Question: In class a clever, but not-to-be-publicly named student found a bug in my initial implementation, which is now fixed. The original version of pop() flipped the order of the first two lines. The buggy version is below:

Node* top = s->top;
int pop_count = s->pop_count;

Can someone describe why (give an example) of how this buggy implementation fails?

The original slide in the lock-free data structures lecture has also been fixed.


Say we have two processors, $P1$ and $P2$, and the top of the stack is node $A$. In the buggy version, $P1$ executes line 1, grabbing a pointer top to $A$. Then before it executes line 2, $P2$ changes the stack, but $A$ still ends up as the head of the stack (ABA problem).

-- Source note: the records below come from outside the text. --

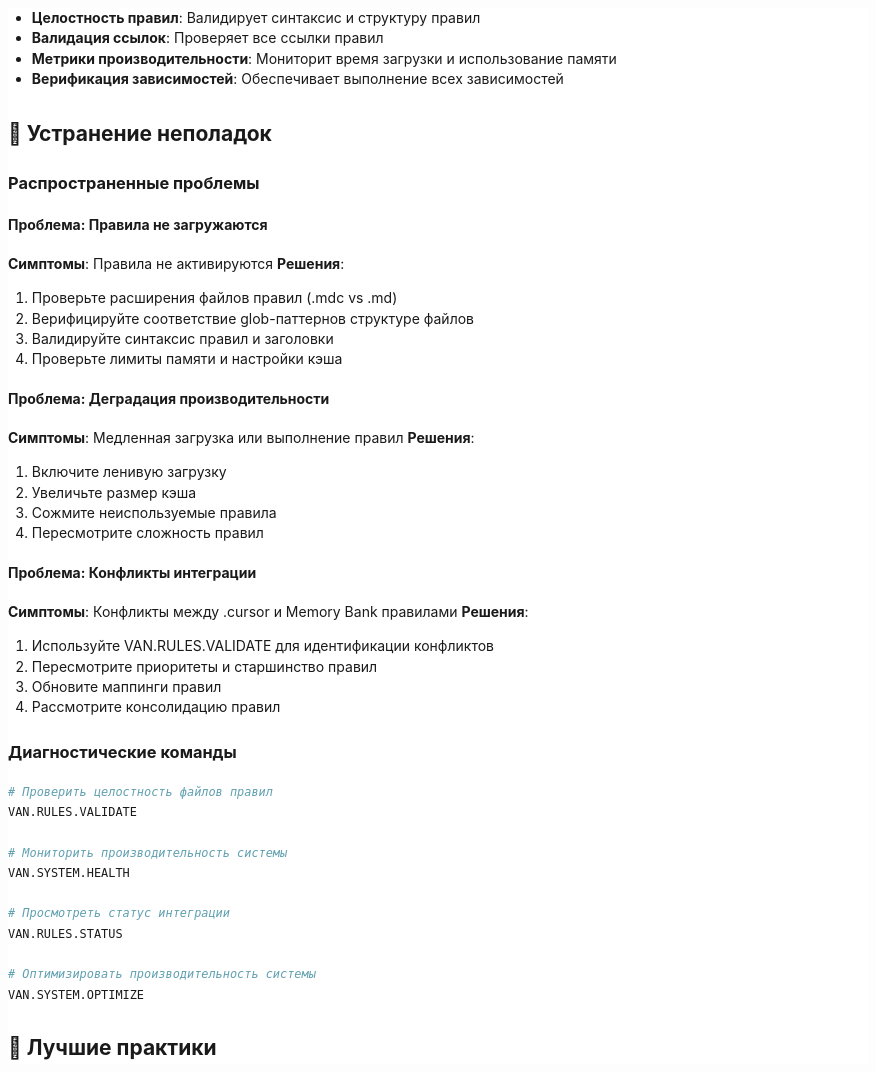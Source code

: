 - **Целостность правил**: Валидирует синтаксис и структуру правил
- **Валидация ссылок**: Проверяет все ссылки правил
- **Метрики производительности**: Мониторит время загрузки и использование памяти
- **Верификация зависимостей**: Обеспечивает выполнение всех зависимостей

## 🚨 Устранение неполадок

### Распространенные проблемы

#### Проблема: Правила не загружаются
**Симптомы**: Правила не активируются
**Решения**:
1. Проверьте расширения файлов правил (.mdc vs .md)
2. Верифицируйте соответствие glob-паттернов структуре файлов
3. Валидируйте синтаксис правил и заголовки
4. Проверьте лимиты памяти и настройки кэша

#### Проблема: Деградация производительности
**Симптомы**: Медленная загрузка или выполнение правил
**Решения**:
1. Включите ленивую загрузку
2. Увеличьте размер кэша
3. Сожмите неиспользуемые правила
4. Пересмотрите сложность правил

#### Проблема: Конфликты интеграции
**Симптомы**: Конфликты между .cursor и Memory Bank правилами
**Решения**:
1. Используйте VAN.RULES.VALIDATE для идентификации конфликтов
2. Пересмотрите приоритеты и старшинство правил
3. Обновите маппинги правил
4. Рассмотрите консолидацию правил

### Диагностические команды

```bash
# Проверить целостность файлов правил
VAN.RULES.VALIDATE

# Мониторить производительность системы
VAN.SYSTEM.HEALTH

# Просмотреть статус интеграции
VAN.RULES.STATUS

# Оптимизировать производительность системы
VAN.SYSTEM.OPTIMIZE
```

## 🎯 Лучшие практики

Then P2 executes line 2, and gets the pop_count for the corrupted stack. Assuming $P2$ does nothing else in the meantime, $P1$ finishes pop() and the CAS passes because pop_count hasn't changed and $A$ is still the head of the stack. However, the stack has changed since $P1$ got a pointer to $A$, so the results are incorrect.

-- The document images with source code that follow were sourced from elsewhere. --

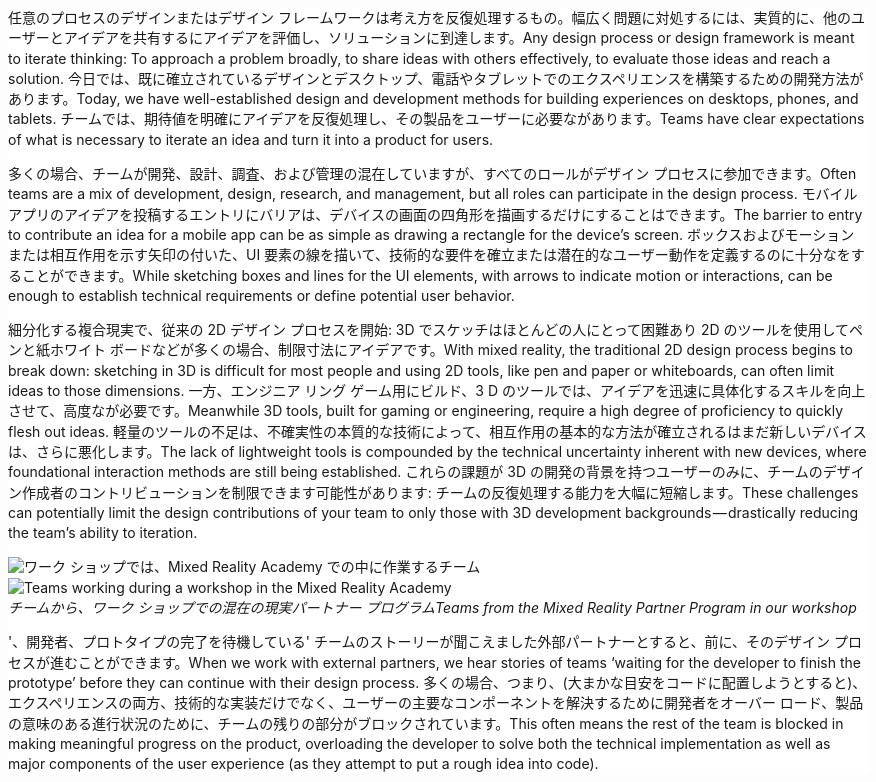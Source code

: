 <span data-ttu-id="5a9da-111">任意のプロセスのデザインまたはデザイン フレームワークは考え方を反復処理するもの。幅広く問題に対処するには、実質的に、他のユーザーとアイデアを共有するにアイデアを評価し、ソリューションに到達します。</span><span class="sxs-lookup"><span data-stu-id="5a9da-111">Any design process or design framework is meant to iterate thinking: To approach a problem broadly, to share ideas with others effectively, to evaluate those ideas and reach a solution.</span></span> <span data-ttu-id="5a9da-112">今日では、既に確立されているデザインとデスクトップ、電話やタブレットでのエクスペリエンスを構築するための開発方法があります。</span><span class="sxs-lookup"><span data-stu-id="5a9da-112">Today, we have well-established design and development methods for building experiences on desktops, phones, and tablets.</span></span> <span data-ttu-id="5a9da-113">チームでは、期待値を明確にアイデアを反復処理し、その製品をユーザーに必要ながあります。</span><span class="sxs-lookup"><span data-stu-id="5a9da-113">Teams have clear expectations of what is necessary to iterate an idea and turn it into a product for users.</span></span>

<span data-ttu-id="5a9da-114">多くの場合、チームが開発、設計、調査、および管理の混在していますが、すべてのロールがデザイン プロセスに参加できます。</span><span class="sxs-lookup"><span data-stu-id="5a9da-114">Often teams are a mix of development, design, research, and management, but all roles can participate in the design process.</span></span> <span data-ttu-id="5a9da-115">モバイル アプリのアイデアを投稿するエントリにバリアは、デバイスの画面の四角形を描画するだけにすることはできます。</span><span class="sxs-lookup"><span data-stu-id="5a9da-115">The barrier to entry to contribute an idea for a mobile app can be as simple as drawing a rectangle for the device’s screen.</span></span> <span data-ttu-id="5a9da-116">ボックスおよびモーションまたは相互作用を示す矢印の付いた、UI 要素の線を描いて、技術的な要件を確立または潜在的なユーザー動作を定義するのに十分なをすることができます。</span><span class="sxs-lookup"><span data-stu-id="5a9da-116">While sketching boxes and lines for the UI elements, with arrows to indicate motion or interactions, can be enough to establish technical requirements or define potential user behavior.</span></span>

<span data-ttu-id="5a9da-117">細分化する複合現実で、従来の 2D デザイン プロセスを開始: 3D でスケッチはほとんどの人にとって困難あり 2D のツールを使用してペンと紙ホワイト ボードなどが多くの場合、制限寸法にアイデアです。</span><span class="sxs-lookup"><span data-stu-id="5a9da-117">With mixed reality, the traditional 2D design process begins to break down: sketching in 3D is difficult for most people and using 2D tools, like pen and paper or whiteboards, can often limit ideas to those dimensions.</span></span> <span data-ttu-id="5a9da-118">一方、エンジニア リング ゲーム用にビルド、3 D のツールでは、アイデアを迅速に具体化するスキルを向上させて、高度なが必要です。</span><span class="sxs-lookup"><span data-stu-id="5a9da-118">Meanwhile 3D tools, built for gaming or engineering, require a high degree of proficiency to quickly flesh out ideas.</span></span> <span data-ttu-id="5a9da-119">軽量のツールの不足は、不確実性の本質的な技術によって、相互作用の基本的な方法が確立されるはまだ新しいデバイスは、さらに悪化します。</span><span class="sxs-lookup"><span data-stu-id="5a9da-119">The lack of lightweight tools is compounded by the technical uncertainty inherent with new devices, where foundational interaction methods are still being established.</span></span> <span data-ttu-id="5a9da-120">これらの課題が 3D の開発の背景を持つユーザーのみに、チームのデザイン作成者のコントリビューションを制限できます可能性があります: チームの反復処理する能力を大幅に短縮します。</span><span class="sxs-lookup"><span data-stu-id="5a9da-120">These challenges can potentially limit the design contributions of your team to only those with 3D development backgrounds — drastically reducing the team’s ability to iteration.</span></span>

<span data-ttu-id="5a9da-121">![ワーク ショップでは、Mixed Reality Academy での中に作業するチーム](images/academyTeam1000.png)</span><span class="sxs-lookup"><span data-stu-id="5a9da-121">![Teams working during a workshop in the Mixed Reality Academy](images/academyTeam1000.png)</span></span><br>
<span data-ttu-id="5a9da-122">*チームから、ワーク ショップでの混在の現実パートナー プログラム*</span><span class="sxs-lookup"><span data-stu-id="5a9da-122">*Teams from the Mixed Reality Partner Program in our workshop*</span></span>

<span data-ttu-id="5a9da-123">'、開発者、プロトタイプの完了を待機している' チームのストーリーが聞こえました外部パートナーとすると、前に、そのデザイン プロセスが進むことができます。</span><span class="sxs-lookup"><span data-stu-id="5a9da-123">When we work with external partners, we hear stories of teams ‘waiting for the developer to finish the prototype’ before they can continue with their design process.</span></span> <span data-ttu-id="5a9da-124">多くの場合、つまり、(大まかな目安をコードに配置しようとすると)、エクスペリエンスの両方、技術的な実装だけでなく、ユーザーの主要なコンポーネントを解決するために開発者をオーバー ロード、製品の意味のある進行状況のために、チームの残りの部分がブロックされています。</span><span class="sxs-lookup"><span data-stu-id="5a9da-124">This often means the rest of the team is blocked in making meaningful progress on the product, overloading the developer to solve both the technical implementation as well as major components of the user experience (as they attempt to put a rough idea into code).</span></span>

I still do not see why this is a problem. For @sbly's explanation, I do not understand why P2 executes line 2 after it changes the stack. If P2 changes the stack, it would have executed the pop function successfully for at least once, so the count is already changed, then why P2 is necessary to call the pop function again? I do not see the meaning of this.

Also, even though A is still the head of the stack, why the result is incorrect?


@kayvonf Although I do understand why the buggy implementation is buggy, I'm not sure if I can produce a scenario where the buggy implementation's behavior would be different from the modified version's. Because we grab new_top after we grab pop_count, I don't think we can get a situation like the last slide's. Can anyone produce a scenario where the two implementation will behave differently?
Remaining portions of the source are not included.